Given the material below, return only the lines starting at the line with "<thead><tr><th scope=col>1</th><th scope=col>2</th><th" and ending at the line with "<tr><td> 0.07050839 </td><td>", exactly as they appear.

____________

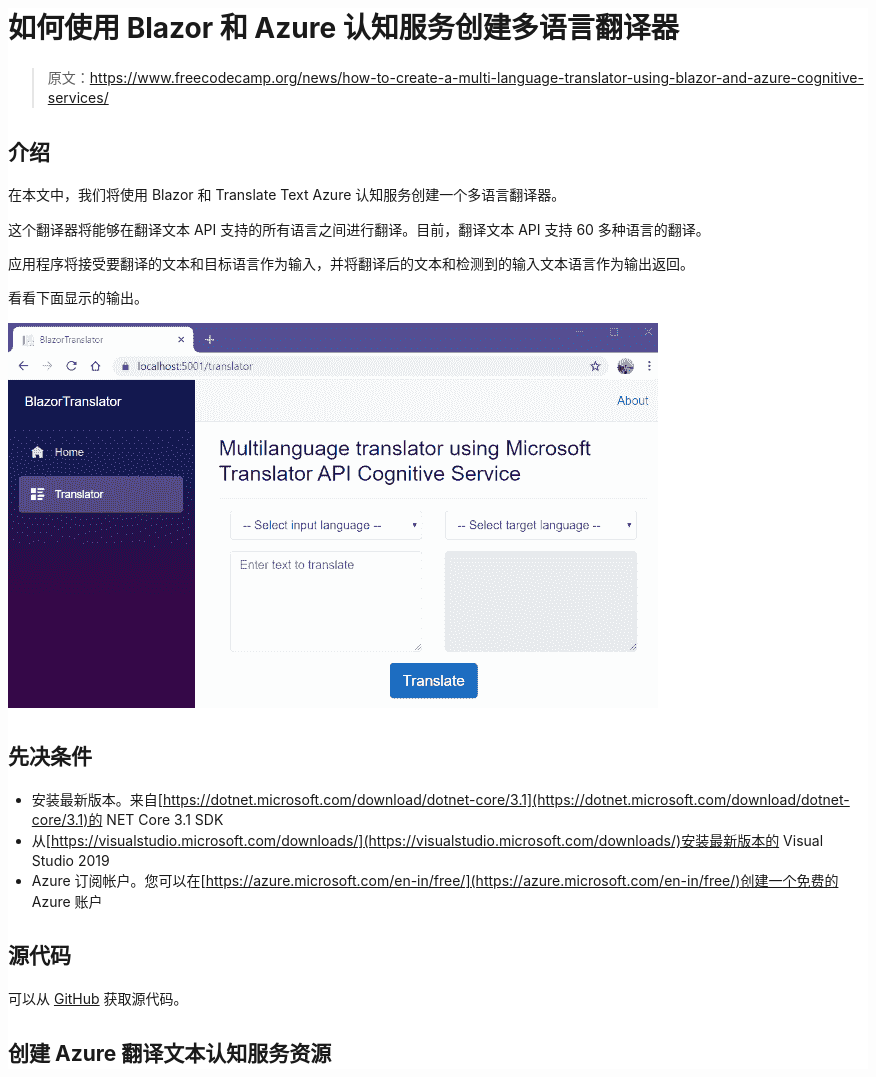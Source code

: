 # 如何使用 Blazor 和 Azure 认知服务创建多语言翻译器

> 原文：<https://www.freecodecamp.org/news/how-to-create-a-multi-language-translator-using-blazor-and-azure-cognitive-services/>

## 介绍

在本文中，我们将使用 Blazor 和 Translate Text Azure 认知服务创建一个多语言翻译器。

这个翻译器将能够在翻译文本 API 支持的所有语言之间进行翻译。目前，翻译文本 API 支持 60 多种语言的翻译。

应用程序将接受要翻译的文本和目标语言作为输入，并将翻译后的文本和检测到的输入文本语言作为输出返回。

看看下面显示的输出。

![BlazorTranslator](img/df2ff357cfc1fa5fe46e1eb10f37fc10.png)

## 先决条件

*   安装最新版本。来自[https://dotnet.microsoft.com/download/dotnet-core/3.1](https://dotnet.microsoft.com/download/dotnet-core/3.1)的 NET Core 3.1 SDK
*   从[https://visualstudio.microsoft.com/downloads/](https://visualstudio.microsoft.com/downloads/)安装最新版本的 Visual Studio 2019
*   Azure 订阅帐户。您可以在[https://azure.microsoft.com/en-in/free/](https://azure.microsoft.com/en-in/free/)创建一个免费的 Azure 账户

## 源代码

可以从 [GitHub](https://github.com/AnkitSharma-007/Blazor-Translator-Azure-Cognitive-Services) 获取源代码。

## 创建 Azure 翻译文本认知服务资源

____________

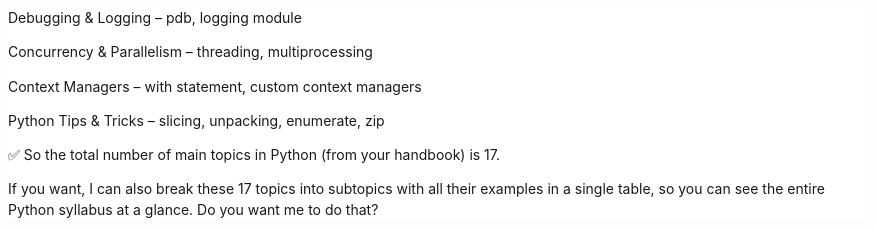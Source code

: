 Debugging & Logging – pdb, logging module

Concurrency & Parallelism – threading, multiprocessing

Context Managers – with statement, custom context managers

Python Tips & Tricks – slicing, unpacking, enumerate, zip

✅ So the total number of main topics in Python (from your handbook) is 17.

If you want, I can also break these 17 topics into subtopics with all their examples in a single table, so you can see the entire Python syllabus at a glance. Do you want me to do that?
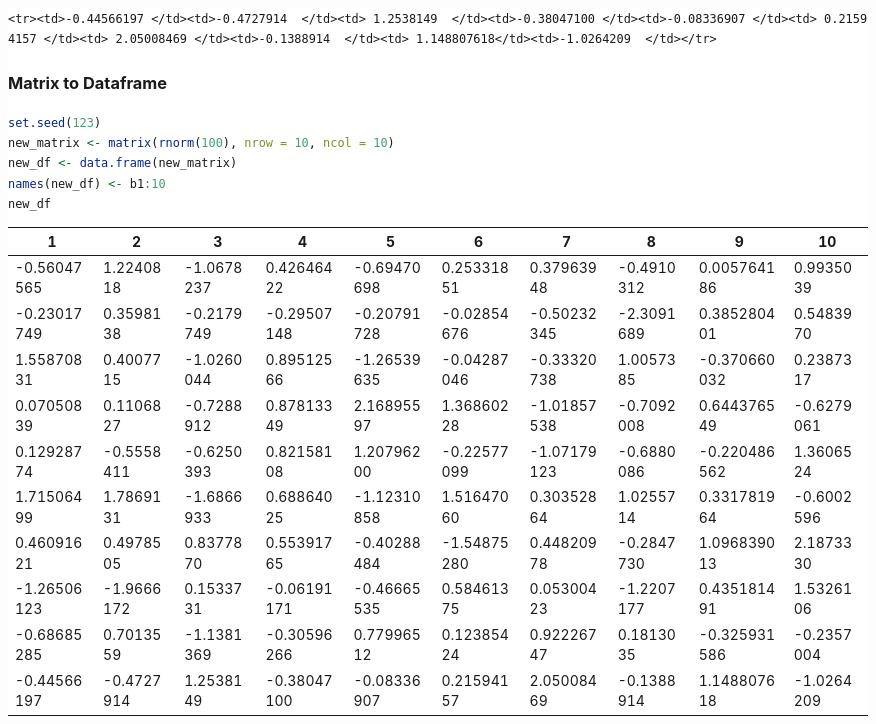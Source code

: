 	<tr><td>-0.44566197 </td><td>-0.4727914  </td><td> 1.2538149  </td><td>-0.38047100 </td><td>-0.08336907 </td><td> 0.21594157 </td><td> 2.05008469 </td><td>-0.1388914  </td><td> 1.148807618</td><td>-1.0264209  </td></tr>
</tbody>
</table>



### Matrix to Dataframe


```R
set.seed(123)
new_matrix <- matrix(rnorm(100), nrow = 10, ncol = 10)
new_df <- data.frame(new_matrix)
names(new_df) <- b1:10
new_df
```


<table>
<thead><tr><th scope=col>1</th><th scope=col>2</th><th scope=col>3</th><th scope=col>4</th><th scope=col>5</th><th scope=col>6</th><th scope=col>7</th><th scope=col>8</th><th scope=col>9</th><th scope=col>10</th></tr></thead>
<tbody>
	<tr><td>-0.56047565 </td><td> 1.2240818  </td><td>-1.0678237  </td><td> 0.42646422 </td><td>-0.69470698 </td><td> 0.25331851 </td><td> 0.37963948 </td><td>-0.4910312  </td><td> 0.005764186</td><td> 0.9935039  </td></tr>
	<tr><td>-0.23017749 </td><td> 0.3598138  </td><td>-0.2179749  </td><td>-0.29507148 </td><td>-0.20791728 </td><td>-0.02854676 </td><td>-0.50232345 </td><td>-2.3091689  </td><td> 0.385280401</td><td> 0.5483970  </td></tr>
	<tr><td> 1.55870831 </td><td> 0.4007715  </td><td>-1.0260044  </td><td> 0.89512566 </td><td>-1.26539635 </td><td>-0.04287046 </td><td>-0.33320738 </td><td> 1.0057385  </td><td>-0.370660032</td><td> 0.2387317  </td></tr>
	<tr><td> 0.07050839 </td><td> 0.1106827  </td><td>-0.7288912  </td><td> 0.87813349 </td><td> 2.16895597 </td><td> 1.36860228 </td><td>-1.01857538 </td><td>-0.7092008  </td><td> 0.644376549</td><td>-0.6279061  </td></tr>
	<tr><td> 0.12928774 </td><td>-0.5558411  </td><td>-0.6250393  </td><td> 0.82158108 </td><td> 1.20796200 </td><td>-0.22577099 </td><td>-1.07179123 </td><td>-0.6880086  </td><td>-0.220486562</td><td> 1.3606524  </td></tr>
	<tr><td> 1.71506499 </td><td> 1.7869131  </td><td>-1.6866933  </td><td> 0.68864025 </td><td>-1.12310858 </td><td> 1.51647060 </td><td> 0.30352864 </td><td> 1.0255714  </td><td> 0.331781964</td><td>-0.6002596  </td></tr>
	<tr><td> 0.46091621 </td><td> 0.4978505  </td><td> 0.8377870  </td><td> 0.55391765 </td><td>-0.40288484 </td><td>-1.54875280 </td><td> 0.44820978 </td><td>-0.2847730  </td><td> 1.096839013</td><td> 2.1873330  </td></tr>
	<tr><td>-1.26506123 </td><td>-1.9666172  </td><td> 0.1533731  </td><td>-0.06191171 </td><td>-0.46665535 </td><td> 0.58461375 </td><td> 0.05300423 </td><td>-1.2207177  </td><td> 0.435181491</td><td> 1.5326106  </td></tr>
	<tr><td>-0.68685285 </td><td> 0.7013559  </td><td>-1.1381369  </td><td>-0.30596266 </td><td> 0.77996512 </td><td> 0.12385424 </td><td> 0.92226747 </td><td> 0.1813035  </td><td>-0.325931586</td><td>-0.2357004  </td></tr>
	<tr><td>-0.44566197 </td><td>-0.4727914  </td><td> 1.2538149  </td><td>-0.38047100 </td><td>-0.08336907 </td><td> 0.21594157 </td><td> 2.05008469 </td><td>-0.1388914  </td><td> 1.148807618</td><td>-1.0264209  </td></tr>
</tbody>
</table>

____________

> [Your response]:
<thead><tr><th scope=col>1</th><th scope=col>2</th><th scope=col>3</th><th scope=col>4</th><th scope=col>5</th><th scope=col>6</th><th scope=col>7</th><th scope=col>8</th><th scope=col>9</th><th scope=col>10</th></tr></thead>
<tbody>
	<tr><td>-0.56047565 </td><td> 1.2240818  </td><td>-1.0678237  </td><td> 0.42646422 </td><td>-0.69470698 </td><td> 0.25331851 </td><td> 0.37963948 </td><td>-0.4910312  </td><td> 0.005764186</td><td> 0.9935039  </td></tr>
	<tr><td>-0.23017749 </td><td> 0.3598138  </td><td>-0.2179749  </td><td>-0.29507148 </td><td>-0.20791728 </td><td>-0.02854676 </td><td>-0.50232345 </td><td>-2.3091689  </td><td> 0.385280401</td><td> 0.5483970  </td></tr>
	<tr><td> 1.55870831 </td><td> 0.4007715  </td><td>-1.0260044  </td><td> 0.89512566 </td><td>-1.26539635 </td><td>-0.04287046 </td><td>-0.33320738 </td><td> 1.0057385  </td><td>-0.370660032</td><td> 0.2387317  </td></tr>
	<tr><td> 0.07050839 </td><td> 0.1106827  </td><td>-0.7288912  </td><td> 0.87813349 </td><td> 2.16895597 </td><td> 1.36860228 </td><td>-1.01857538 </td><td>-0.7092008  </td><td> 0.644376549</td><td>-0.6279061  </td></tr>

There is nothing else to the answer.